John-Paul Smith is the London-based chief strategist in the balanced and quantitative investment team of Pictet Asset Management. He is also the chairman of the fund houseÆs strategy unit. He is responsible for the strategic guidance of all equity teams, including both developed and emerging markets. He joined Pictet Asset Management in 2001 as head of global emerging markets.

Pictet Asset Management is the institutional division of Pictet & Cie, one of the largest private banks in Switzerland and a leading independent asset manager in Europe. The fund house includes all the operating subsidies and divisions of the group that carry out institutional asset management. The fund house manages around $109 billion globally, including $2.4 billion invested in Asian equity portfolios.

Smith shares with AsianInvestor his overall market outlook for the coming year.

How has the financial turmoil affected the way you manage your portfolios?

Smith: At Pictet Asset Management, our investment processes are based on valuation disciplines, which have made managing money in an environment driven by flow of funds, extremely challenging. We have been using our risk management tools to try to preserve as much value as possible for clients whilst maintaining a reasonable degree of exposure to what are by any rational criteria, extremely undervalued markets.

What is the biggest lesson you have learned from the US credit crisis?

The biggest lesson is something, which we also learned in the Asian crisis in the 1990s, namely to model extreme outcomes into our company spreadsheets. Still, we need to be careful not to draw the wrong conclusions from the events of 2008. We still believe that over time, valuation metrics will tend to mean-revert.

Have you adjusted your asset allocation in light of the crisis?

We began the year with a very overweight position in US equities relative to Europe and the emerging markets. Given the significant outperformance of the US, there may be some scope for Asia and the emerging markets to outperform in any rally. Over 2009 as a whole, however, we would still favour the US and Japan, which is now the cheapest major market in the world on most valuation criteria.

Where do you see the biggest opportunities in the coming year?

The most obvious opportunities are in corporate credit where yields are now discounting a worse economic scenario than the 1930s. While there is no obvious catalyst for a rerating as the deleveraging process continues, we are gradually increasing positions in high yield ex-GM and the financials.
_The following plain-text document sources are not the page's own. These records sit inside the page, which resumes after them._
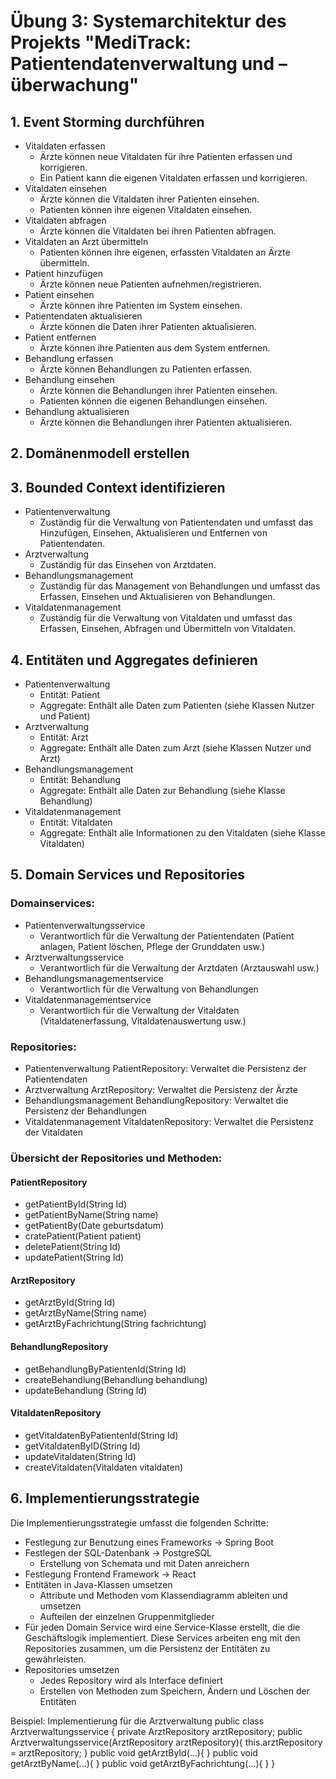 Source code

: # Übung 3: Systemarchitektur des Projekts "MediTrack: Patientendatenverwaltung und –überwachung"
## 1. Event Storming durchführen
+ Vitaldaten erfassen
  + Ärzte können neue Vitaldaten für ihre Patienten erfassen und korrigieren.
  + Ein Patient kann die eigenen Vitaldaten erfassen und korrigieren.
+ Vitaldaten einsehen 
  + Ärzte können die Vitaldaten ihrer Patienten einsehen. 
  + Patienten können ihre eigenen Vitaldaten einsehen. 
+ Vitaldaten abfragen 
  + Ärzte können die Vitaldaten bei ihren Patienten abfragen. 
+ Vitaldaten an Arzt übermitteln 
  + Patienten können ihre eigenen, erfassten Vitaldaten an Ärzte übermitteln. 
+ Patient hinzufügen 
  + Ärzte können neue Patienten aufnehmen/registrieren. 
+ Patient einsehen 
  + Ärzte können ihre Patienten im System einsehen. 
+ Patientendaten aktualisieren 
  + Ärzte können die Daten ihrer Patienten aktualisieren. 
+ Patient entfernen 
  + Ärzte können ihre Patienten aus dem System entfernen. 
+ Behandlung erfassen 
  + Ärzte können Behandlungen zu Patienten erfassen. 
+ Behandlung einsehen 
  + Ärzte können die Behandlungen ihrer Patienten einsehen. 
  + Patienten können die eigenen Behandlungen einsehen. 
+ Behandlung aktualisieren 
  + Ärzte können die Behandlungen ihrer Patienten aktualisieren.

## 2. Domänenmodell erstellen

## 3. Bounded Context identifizieren
+ Patientenverwaltung 
  + Zuständig für die Verwaltung von Patientendaten und umfasst das Hinzufügen, Einsehen, Aktualisieren und Entfernen von Patientendaten. 
+ Arztverwaltung 
  + Zuständig für das Einsehen von Arztdaten. 
+ Behandlungsmanagement 
  + Zuständig für das Management von Behandlungen und umfasst das Erfassen, Einsehen und Aktualisieren von Behandlungen. 
+ Vitaldatenmanagement 
  + Zuständig für die Verwaltung von Vitaldaten und umfasst das Erfassen, Einsehen, Abfragen und Übermitteln von Vitaldaten.

## 4. Entitäten und Aggregates definieren
+ Patientenverwaltung 
  + Entität: Patient 
  + Aggregate: Enthält alle Daten zum Patienten (siehe Klassen Nutzer und Patient)
+ Arztverwaltung 
  + Entität: Arzt 
  + Aggregate: Enthält alle Daten zum Arzt (siehe Klassen Nutzer und Arzt)
+ Behandlungsmanagement 
  + Entität: Behandlung 
  + Aggregate: Enthält alle Daten zur Behandlung (siehe Klasse Behandlung)
+ Vitaldatenmanagement 
  + Entität: Vitaldaten 
  + Aggregate: Enthält alle Informationen zu den Vitaldaten (siehe Klasse Vitaldaten)

## 5. Domain Services und Repositories
### Domainservices:
+ Patientenverwaltungsservice 
  + Verantwortlich für die Verwaltung der Patientendaten (Patient anlagen, Patient löschen, Pflege der Grunddaten usw.)
+ Arztverwaltungsservice 
  + Verantwortlich für die Verwaltung der Arztdaten (Arztauswahl usw.)
+ Behandlungsmanagementservice 
  + Verantwortlich für die Verwaltung von Behandlungen 
+ Vitaldatenmanagementservice 
  + Verantwortlich für die Verwaltung der Vitaldaten (Vitaldatenerfassung, Vitaldatenauswertung usw.)

### Repositories:
+ Patientenverwaltung PatientRepository: Verwaltet die Persistenz der Patientendaten
+ Arztverwaltung ArztRepository: Verwaltet die Persistenz der Ärzte
+ Behandlungsmanagement BehandlungRepository: Verwaltet die Persistenz der Behandlungen
+ Vitaldatenmanagement VitaldatenRepository: Verwaltet die Persistenz der Vitaldaten

### Übersicht der Repositories und Methoden:
#### PatientRepository
+ getPatientById(String Id)
+ getPatientByName(String name)
+ getPatientBy(Date geburtsdatum)
+ cratePatient(Patient patient)
+ deletePatient(String Id)
+ updatePatient(String Id)
#### ArztRepository
+ getArztById(String Id)
+ getArztByName(String name)
+ getArztByFachrichtung(String fachrichtung)
#### BehandlungRepository
+ getBehandlungByPatientenId(String Id)
+ createBehandlung(Behandlung behandlung)
+ updateBehandlung (String Id)
#### VitaldatenRepository
+ getVitaldatenByPatientenId(String Id)
+ getVitaldatenByID(String Id)
+ updateVitaldaten(String Id)
+ createVitaldaten(Vitaldaten vitaldaten)

## 6. Implementierungsstrategie
Die Implementierungsstrategie umfasst die folgenden Schritte:
+ Festlegung zur Benutzung eines Frameworks -> Spring Boot 
+ Festlegen der SQL-Datenbank -> PostgreSQL 
  + Erstellung von Schemata und mit Daten anreichern 
+ Festlegung Frontend Framework -> React 
+ Entitäten in Java-Klassen umsetzen 
  + Attribute und Methoden vom Klassendiagramm ableiten und umsetzen 
  + Aufteilen der einzelnen Gruppenmitglieder 
+ Für jeden Domain Service wird eine Service-Klasse erstellt, die die Geschäftslogik implementiert. Diese Services arbeiten eng mit den Repositories zusammen, um die Persistenz der Entitäten zu gewährleisten. 
+ Repositories umsetzen 
  + Jedes Repository wird als Interface definiert 
  + Erstellen von Methoden zum Speichern, Ändern und Löschen der Entitäten


Beispiel: Implementierung für die Arztverwaltung
public class Arztverwaltungsservice {
    private ArztRepository arztRepository;
        public Arztverwaltungsservice(ArztRepository arztRepository){
            this.arztRepository = arztRepository;
        }
        public void getArztById(...){
        }
        public void getArztByName(...){
        }
        public void getArztByFachrichtung(...){
        }
}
Equity markets are cheap on all valuation criteria but are unlikely to rally significantly until corporate credit yields begin to move down on a sustainable basis. Nevertheless we would anticipate some fairly spectacular returns from equities across all regions over the course of 2009.

What are your global and Asian weightings?

We are currently underweight in Asia in relative terms within our global portfolios. Within an Asia ex-Japan portfolio, we are relatively overweight in Hong Kong, Taiwan, China, Thailand and Vietnam.

What are your favoured markets in Asia?

Country weights in our Asian mandates are primarily driven by the results from our fundamental and valuation stock selection process. We currently have an overweight position in Hong Kong (utilities in particular), Taiwan (favouring consumer staples and telecoms at the expense of IT) and have recently been exploiting the valuation opportunities originating from China - moving from an underweight strategy to a small overweight. In China we prefer telecom, utility and internet companies over stocks in the industrial and financial sectors.

What markets are you bearish over?

Valuations and exposure to global cyclical themes keep us more cautious in stocks from Korea, Malaysia and the Philippines. Valuations in India still look relatively expensive whilst fiscal and current account deficits leave less room for domestic policy response to support economic activity.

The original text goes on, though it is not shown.